▸ PROBLEM TO WORK ON
When copying the listing below, skip every picture and repeat exactly the lines from the first one through the line that contains "- Addresses an issue when compiling".

____________________

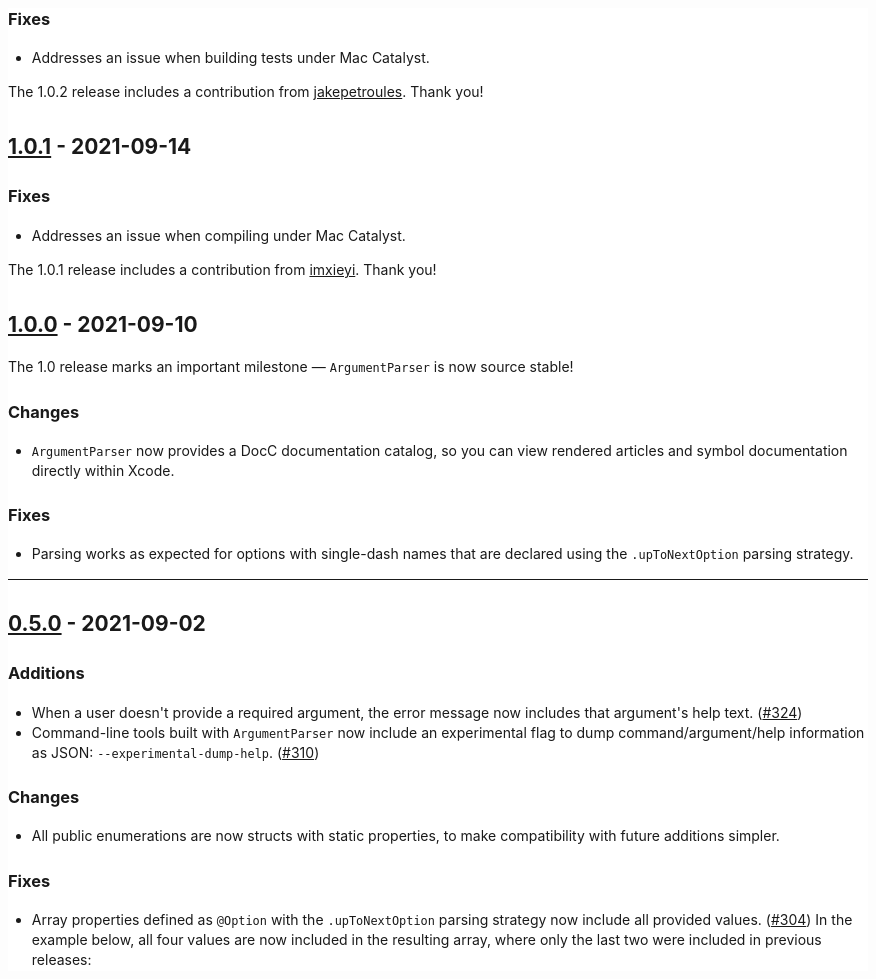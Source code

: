### Fixes

- Addresses an issue when building tests under Mac Catalyst.

The 1.0.2 release includes a contribution from [jakepetroules]. Thank you!

## [1.0.1] - 2021-09-14

### Fixes

- Addresses an issue when compiling under Mac Catalyst.

The 1.0.1 release includes a contribution from [imxieyi]. Thank you!

## [1.0.0] - 2021-09-10

The 1.0 release marks an important milestone —
`ArgumentParser` is now source stable!

### Changes

- `ArgumentParser` now provides a DocC documentation catalog, so you
  can view rendered articles and symbol documentation directly within
  Xcode.

### Fixes

- Parsing works as expected for options with single-dash names that
  are declared using the `.upToNextOption` parsing strategy.

---

## [0.5.0] - 2021-09-02

### Additions

- When a user doesn't provide a required argument, the error message now
  includes that argument's help text. ([#324])
- Command-line tools built with `ArgumentParser` now include an experimental
  flag to dump command/argument/help information as JSON:
  `--experimental-dump-help`. ([#310])

### Changes

- All public enumerations are now structs with static properties, to make
  compatibility with future additions simpler.

### Fixes

- Array properties defined as `@Option` with the `.upToNextOption` parsing
  strategy now include all provided values. ([#304]) In the example below, all
  four values are now included in the resulting array, where only the last two
  were included in previous releases:
 

[arrayparse-docs]: https://swiftpackageindex.com/apple/swift-argument-parser/documentation/argumentparser/argumentarrayparsingstrategy
[comp-guide]: https://github.com/apple/swift-argument-parser/blob/main/Documentation/07%20Completion%20Scripts.md
[Unreleased]: https://github.com/apple/swift-argument-parser/compare/1.5.0...HEAD
[1.5.0]: https://github.com/apple/swift-argument-parser/compare/1.4.0...1.5.0
[1.4.0]: https://github.com/apple/swift-argument-parser/compare/1.3.1...1.4.0
[1.3.1]: https://github.com/apple/swift-argument-parser/compare/1.3.0...1.3.1
[1.3.0]: https://github.com/apple/swift-argument-parser/compare/1.2.3...1.3.0
[1.2.3]: https://github.com/apple/swift-argument-parser/compare/1.2.2...1.2.3
[1.2.2]: https://github.com/apple/swift-argument-parser/compare/1.2.1...1.2.2
[1.2.1]: https://github.com/apple/swift-argument-parser/compare/1.2.0...1.2.1
[1.2.0]: https://github.com/apple/swift-argument-parser/compare/1.1.4...1.2.0
[1.1.4]: https://github.com/apple/swift-argument-parser/compare/1.1.3...1.1.4
[1.1.3]: https://github.com/apple/swift-argument-parser/compare/1.1.2...1.1.3
[1.1.2]: https://github.com/apple/swift-argument-parser/compare/1.1.1...1.1.2
[1.1.1]: https://github.com/apple/swift-argument-parser/compare/1.1.0...1.1.1
[1.1.0]: https://github.com/apple/swift-argument-parser/compare/1.0.3...1.1.0
[1.0.3]: https://github.com/apple/swift-argument-parser/compare/1.0.2...1.0.3
[1.0.2]: https://github.com/apple/swift-argument-parser/compare/1.0.1...1.0.2
[1.0.1]: https://github.com/apple/swift-argument-parser/compare/1.0.0...1.0.1
[1.0.0]: https://github.com/apple/swift-argument-parser/compare/0.5.0...1.0.0
[0.5.0]: https://github.com/apple/swift-argument-parser/compare/0.4.4...0.5.0
[0.4.4]: https://github.com/apple/swift-argument-parser/compare/0.4.3...0.4.4
[0.4.3]: https://github.com/apple/swift-argument-parser/compare/0.4.2...0.4.3
[0.4.2]: https://github.com/apple/swift-argument-parser/compare/0.4.1...0.4.2
[0.4.1]: https://github.com/apple/swift-argument-parser/compare/0.4.0...0.4.1
[0.4.0]: https://github.com/apple/swift-argument-parser/compare/0.3.2...0.4.0
[0.3.2]: https://github.com/apple/swift-argument-parser/compare/0.3.1...0.3.2
[0.3.1]: https://github.com/apple/swift-argument-parser/compare/0.3.0...0.3.1
[0.3.0]: https://github.com/apple/swift-argument-parser/compare/0.2.2...0.3.0
[0.2.2]: https://github.com/apple/swift-argument-parser/compare/0.2.1...0.2.2
[0.2.1]: https://github.com/apple/swift-argument-parser/compare/0.2.0...0.2.1
[0.2.0]: https://github.com/apple/swift-argument-parser/compare/0.1.0...0.2.0
[0.1.0]: https://github.com/apple/swift-argument-parser/compare/0.0.6...0.1.0
[0.0.6]: https://github.com/apple/swift-argument-parser/compare/0.0.5...0.0.6
[0.0.5]: https://github.com/apple/swift-argument-parser/compare/0.0.4...0.0.5
[0.0.4]: https://github.com/apple/swift-argument-parser/compare/0.0.3...0.0.4
[0.0.3]: https://github.com/apple/swift-argument-parser/compare/0.0.2...0.0.3
[0.0.2]: https://github.com/apple/swift-argument-parser/compare/0.0.1...0.0.2
[0.0.1]: https://github.com/apple/swift-argument-parser/releases/tag/0.0.1
[#65]: https://github.com/apple/swift-argument-parser/pull/65
[#240]: https://github.com/apple/swift-argument-parser/pull/240
[#251]: https://github.com/apple/swift-argument-parser/pull/251
[#256]: https://github.com/apple/swift-argument-parser/pull/256
[#276]: https://github.com/apple/swift-argument-parser/pull/276
[#290]: https://github.com/apple/swift-argument-parser/pull/290
[#299]: https://github.com/apple/swift-argument-parser/pull/299
[#304]: https://github.com/apple/swift-argument-parser/pull/304
[#308]: https://github.com/apple/swift-argument-parser/pull/308
[#309]: https://github.com/apple/swift-argument-parser/pull/309
[#310]: https://github.com/apple/swift-argument-parser/pull/310
[#315]: https://github.com/apple/swift-argument-parser/pull/315
[#316]: https://github.com/apple/swift-argument-parser/pull/316
[#320]: https://github.com/apple/swift-argument-parser/pull/320
[#321]: https://github.com/apple/swift-argument-parser/pull/321
[#323]: https://github.com/apple/swift-argument-parser/pull/323
[#324]: https://github.com/apple/swift-argument-parser/pull/324
[#332]: https://github.com/apple/swift-argument-parser/pull/332
[#333]: https://github.com/apple/swift-argument-parser/pull/333
[#341]: https://github.com/apple/swift-argument-parser/pull/341
[#366]: https://github.com/apple/swift-argument-parser/pull/366
[#390]: https://github.com/apple/swift-argument-parser/pull/390
[#391]: https://github.com/apple/swift-argument-parser/pull/391
[#397]: https://github.com/apple/swift-argument-parser/pull/397
[#400]: https://github.com/apple/swift-argument-parser/pull/400
[#404]: https://github.com/apple/swift-argument-parser/pull/404
[#416]: https://github.com/apple/swift-argument-parser/pull/416
[#424]: https://github.com/apple/swift-argument-parser/pull/424
[#427]: https://github.com/apple/swift-argument-parser/pull/427
[#435]: https://github.com/apple/swift-argument-parser/pull/435
[#436]: https://github.com/apple/swift-argument-parser/pull/436
[#443]: https://github.com/apple/swift-argument-parser/pull/443
[#445]: https://github.com/apple/swift-argument-parser/pull/445
[#456]: https://github.com/apple/swift-argument-parser/pull/456
[#471]: https://github.com/apple/swift-argument-parser/pull/471
[#472]: https://github.com/apple/swift-argument-parser/pull/472
[#473]: https://github.com/apple/swift-argument-parser/pull/473
[#474]: https://github.com/apple/swift-argument-parser/pull/474
[#475]: https://github.com/apple/swift-argument-parser/pull/475
[#476]: https://github.com/apple/swift-argument-parser/pull/476
[#477]: https://github.com/apple/swift-argument-parser/pull/477
[#480]: https://github.com/apple/swift-argument-parser/pull/480
[#486]: https://github.com/apple/swift-argument-parser/pull/486
[#487]: https://github.com/apple/swift-argument-parser/pull/487
[#492]: https://github.com/apple/swift-argument-parser/pull/492
[#494]: https://github.com/apple/swift-argument-parser/pull/494
[#495]: https://github.com/apple/swift-argument-parser/pull/495
[#496]: https://github.com/apple/swift-argument-parser/pull/496
[#505]: https://github.com/apple/swift-argument-parser/pull/505
[#520]: https://github.com/apple/swift-argument-parser/pull/520
[#522]: https://github.com/apple/swift-argument-parser/pull/522
[#535]: https://github.com/apple/swift-argument-parser/pull/535
[#542]: https://github.com/apple/swift-argument-parser/pull/542
[#547]: https://github.com/apple/swift-argument-parser/pull/547
[#548]: https://github.com/apple/swift-argument-parser/pull/548
[#550]: https://github.com/apple/swift-argument-parser/pull/550
[#552]: https://github.com/apple/swift-argument-parser/pull/552
[#554]: https://github.com/apple/swift-argument-parser/pull/554
[#565]: https://github.com/apple/swift-argument-parser/pull/565
[#568]: https://github.com/apple/swift-argument-parser/pull/568
[#572]: https://github.com/apple/swift-argument-parser/pull/572
[#573]: https://github.com/apple/swift-argument-parser/pull/573
[#574]: https://github.com/apple/swift-argument-parser/pull/574
[#579]: https://github.com/apple/swift-argument-parser/pull/579
[#582]: https://github.com/apple/swift-argument-parser/pull/582
[#590]: https://github.com/apple/swift-argument-parser/pull/590
[#592]: https://github.com/apple/swift-argument-parser/pull/592
[#594]: https://github.com/apple/swift-argument-parser/pull/594
[#596]: https://github.com/apple/swift-argument-parser/pull/596
[#602]: https://github.com/apple/swift-argument-parser/pull/602
[#606]: https://github.com/apple/swift-argument-parser/pull/606
[#607]: https://github.com/apple/swift-argument-parser/pull/607
[#608]: https://github.com/apple/swift-argument-parser/pull/608
[#610]: https://github.com/apple/swift-argument-parser/pull/610
[#611]: https://github.com/apple/swift-argument-parser/pull/611
[#612]: https://github.com/apple/swift-argument-parser/pull/612
[#614]: https://github.com/apple/swift-argument-parser/pull/614
[#615]: https://github.com/apple/swift-argument-parser/pull/615
[#616]: https://github.com/apple/swift-argument-parser/pull/616
[#617]: https://github.com/apple/swift-argument-parser/pull/617
[#619]: https://github.com/apple/swift-argument-parser/pull/619
[#621]: https://github.com/apple/swift-argument-parser/pull/621
[#627]: https://github.com/apple/swift-argument-parser/pull/627
[#634]: https://github.com/apple/swift-argument-parser/pull/634
[#636]: https://github.com/apple/swift-argument-parser/pull/636
[#644]: https://github.com/apple/swift-argument-parser/pull/644
[#648]: https://github.com/apple/swift-argument-parser/pull/648
[#649]: https://github.com/apple/swift-argument-parser/pull/649
[#650]: https://github.com/apple/swift-argument-parser/pull/650
[#651]: https://github.com/apple/swift-argument-parser/pull/651
[3405691582]: https://github.com/apple/swift-argument-parser/commits?author=3405691582
[adellibovi]: https://github.com/apple/swift-argument-parser/commits?author=adellibovi
[aleksey-mashanov]: https://github.com/apple/swift-argument-parser/commits?author=aleksey-mashanov
[AliSoftware]: https://github.com/apple/swift-argument-parser/commits?author=AliSoftware
[Alkenso]: https://github.com/apple/swift-argument-parser/commits?author=Alkenso
[allevato]: https://github.com/apple/swift-argument-parser/commits?author=allevato
[artemnovichkov]: https://github.com/apple/swift-argument-parser/commits?author=artemnovichkov
[atierian]: https://github.com/apple/swift-argument-parser/commits?author=atierian
[Austinpayne]: https://github.com/apple/swift-argument-parser/commits?author=Austinpayne
[BradLarson]: https://github.com/apple/swift-argument-parser/commits?author=BradLarson
[buttaface]: https://github.com/apple/swift-argument-parser/commits?author=buttaface
[Chamepp]: https://github.com/apple/swift-argument-parser/commits?author=Chamepp
[clayellis]: https://github.com/apple/swift-argument-parser/commits?author=clayellis
[CodaFi]: https://github.com/apple/swift-argument-parser/commits?author=CodaFi
[Coeur]: https://github.com/apple/swift-argument-parser/commits?author=Coeur
[compnerd]: https://github.com/apple/swift-argument-parser/commits?author=compnerd
[CraigSiemens]: https://github.com/apple/swift-argument-parser/commits?author=CraigSiemens
[CypherPoet]: https://github.com/apple/swift-argument-parser/commits?author=CypherPoet
[d-ronnqvist]: https://github.com/apple/swift-argument-parser/commits?author=d-ronnqvist
[damuellen]: https://github.com/apple/swift-argument-parser/commits?author=damuellen
[dcantah]: https://github.com/apple/swift-argument-parser/commits?author=dcantah
[dduan]: https://github.com/apple/swift-argument-parser/commits?author=dduan
[dirtyhabits97]: https://github.com/apple/swift-argument-parser/commits?author=dirtyhabits97
[DougGregor]: https://github.com/apple/swift-argument-parser/commits?author=DougGregor
[drewmccormack]: https://github.com/apple/swift-argument-parser/commits?author=drewmccormack
[elliottwilliams]: https://github.com/apple/swift-argument-parser/commits?author=elliottwilliams
[erica]: https://github.com/apple/swift-argument-parser/commits?author=erica
[finagolfin]: https://github.com/apple/swift-argument-parser/commits?author=finagolfin
[floam]: https://github.com/apple/swift-argument-parser/commits?author=floam
[Frizlab]: https://github.com/apple/swift-argument-parser/commits?author=Frizlab
[futurejones]: https://github.com/apple/swift-argument-parser/commits?author=futurejones
[glessard]: https://github.com/apple/swift-argument-parser/commits?author=glessard
[gmittert]: https://github.com/apple/swift-argument-parser/commits?author=gmittert
[griffin-stewie]: https://github.com/apple/swift-argument-parser/commits?author=griffin-stewie
[gwynne]: https://github.com/apple/swift-argument-parser/commits?author=gwynne
[iainsmith]: https://github.com/apple/swift-argument-parser/commits?author=iainsmith
[ian-twilightcoder]: https://github.com/apple/swift-argument-parser/commits?author=ian-twilightcoder
[ibrahimoktay]: https://github.com/apple/swift-argument-parser/commits?author=ibrahimoktay
[imxieyi]: https://github.com/apple/swift-argument-parser/commits?author=imxieyi
[IngmarStein]: https://github.com/apple/swift-argument-parser/commits?author=IngmarStein
[interstateone]: https://github.com/apple/swift-argument-parser/commits?author=interstateone
[jakepetroules]: https://github.com/apple/swift-argument-parser/commits?author=jakepetroules
[john-mueller]: https://github.com/apple/swift-argument-parser/commits?author=john-mueller
[jonathanpenn]: https://github.com/apple/swift-argument-parser/commits?author=jonathanpenn
[keith]: https://github.com/apple/swift-argument-parser/commits?author=keith
[KeithBird]: https://github.com/apple/swift-argument-parser/commits?author=KeithBird
[kennyyork]: https://github.com/apple/swift-argument-parser/commits?author=kennyyork
[kkk669]: https://github.com/apple/swift-argument-parser/commits?author=kkk669
[klaaspieter]: https://github.com/apple/swift-argument-parser/commits?author=klaaspieter
[konomae]: https://github.com/apple/swift-argument-parser/commits?author=konomae
[KS1019]: https://github.com/apple/swift-argument-parser/commits?author=KS1019
[kylemacomber]: https://github.com/apple/swift-argument-parser/commits?author=kylemacomber
[Lantua]: https://github.com/apple/swift-argument-parser/commits?author=Lantua
[lorentey]: https://github.com/apple/swift-argument-parser/commits?author=lorentey
[LucianoPAlmeida]: https://github.com/apple/swift-argument-parser/commits?author=LucianoPAlmeida
[MarcoEidinger]: https://github.com/apple/swift-argument-parser/commits?author=MarcoEidinger
[MartinP7r]: https://github.com/apple/swift-argument-parser/commits?author=MartinP7r
[MaxDesiatov]: https://github.com/apple/swift-argument-parser/commits?author=MaxDesiatov
[mayoff]: https://github.com/apple/swift-argument-parser/commits?author=mayoff
[McNight]: https://github.com/apple/swift-argument-parser/commits?author=McNight
[mdznr]: https://github.com/apple/swift-argument-parser/commits?author=mdznr
[miggs597]: https://github.com/apple/swift-argument-parser/commits?author=miggs597
[miguelangel-dev]: https://github.com/apple/swift-argument-parser/commits?author=miguelangel-dev
[MPLew-is]: https://github.com/apple/swift-argument-parser/commits?author=MPLew-is
[mtj0928]: https://github.com/apple/swift-argument-parser/commits?author=mtj0928
[natecook1000]: https://github.com/apple/swift-argument-parser/commits?author=natecook1000
[NicFontana]: https://github.com/apple/swift-argument-parser/commits?author=NicFontana
[owenv]: https://github.com/apple/swift-argument-parser/commits?author=owenv
[pegasuze]: https://github.com/apple/swift-argument-parser/commits?author=pegasuze
[randomeizer]: https://github.com/apple/swift-argument-parser/commits?author=randomeizer
[rauhul]: https://github.com/apple/swift-argument-parser/commits?author=rauhul
[revolter]: https://github.com/apple/swift-argument-parser/commits?author=revolter
[rickrizzo]: https://github.com/apple/swift-argument-parser/commits?author=rickrizzo
[rjstelling]: https://github.com/apple/swift-argument-parser/commits?author=rjstelling
[robertmryan]: https://github.com/apple/swift-argument-parser/commits?author=robertmryan
[Sajjon]: https://github.com/apple/swift-argument-parser/commits?author=Sajjon
[schlagelk]: https://github.com/apple/swift-argument-parser/commits?author=schlagelk
[SergeyPetrachkov]: https://github.com/apple/swift-argument-parser/commits?author=SergeyPetrachkov
[sgl0v]: https://github.com/apple/swift-argument-parser/commits?author=sgl0v
[sharplet]: https://github.com/apple/swift-argument-parser/commits?author=sharplet
[sjavora]: https://github.com/apple/swift-argument-parser/commits?author=sjavora
[stuartcarnie]: https://github.com/apple/swift-argument-parser/commits?author=stuartcarnie
[thomasvl]: https://github.com/apple/swift-argument-parser/commits?author=thomasvl
[TiagoMaiaL]: https://github.com/apple/swift-argument-parser/commits?author=TiagoMaiaL
[toddthomas]: https://github.com/apple/swift-argument-parser/commits?author=toddthomas
[vlm]: https://github.com/apple/swift-argument-parser/commits?author=vlm
[werm098]: https://github.com/apple/swift-argument-parser/commits?author=werm098
[Wevah]: https://github.com/apple/swift-argument-parser/commits?author=Wevah
[Wildchild9]: https://github.com/apple/swift-argument-parser/commits?author=Wildchild9
[yim-lee]: https://github.com/apple/swift-argument-parser/commits?author=yim-lee
[yonihemi]: https://github.com/apple/swift-argument-parser/commits?author=yonihemi
[YuAo]: https://github.com/apple/swift-argument-parser/commits?author=YuAo
[zkiraly]: https://github.com/apple/swift-argument-parser/commits?author=zkiraly
[zntfdr]: https://github.com/apple/swift-argument-parser/commits?author=zntfdr
[Zoha131]: https://github.com/apple/swift-argument-parser/commits?author=Zoha131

____________________

▸ SOLUTION TO THE PROBLEM
Source code

:### Fixes

- Addresses an issue when building tests under Mac Catalyst.

The 1.0.2 release includes a contribution from [jakepetroules]. Thank you!

## [1.0.1] - 2021-09-14

### Fixes

- Addresses an issue when compiling under Mac Catalyst.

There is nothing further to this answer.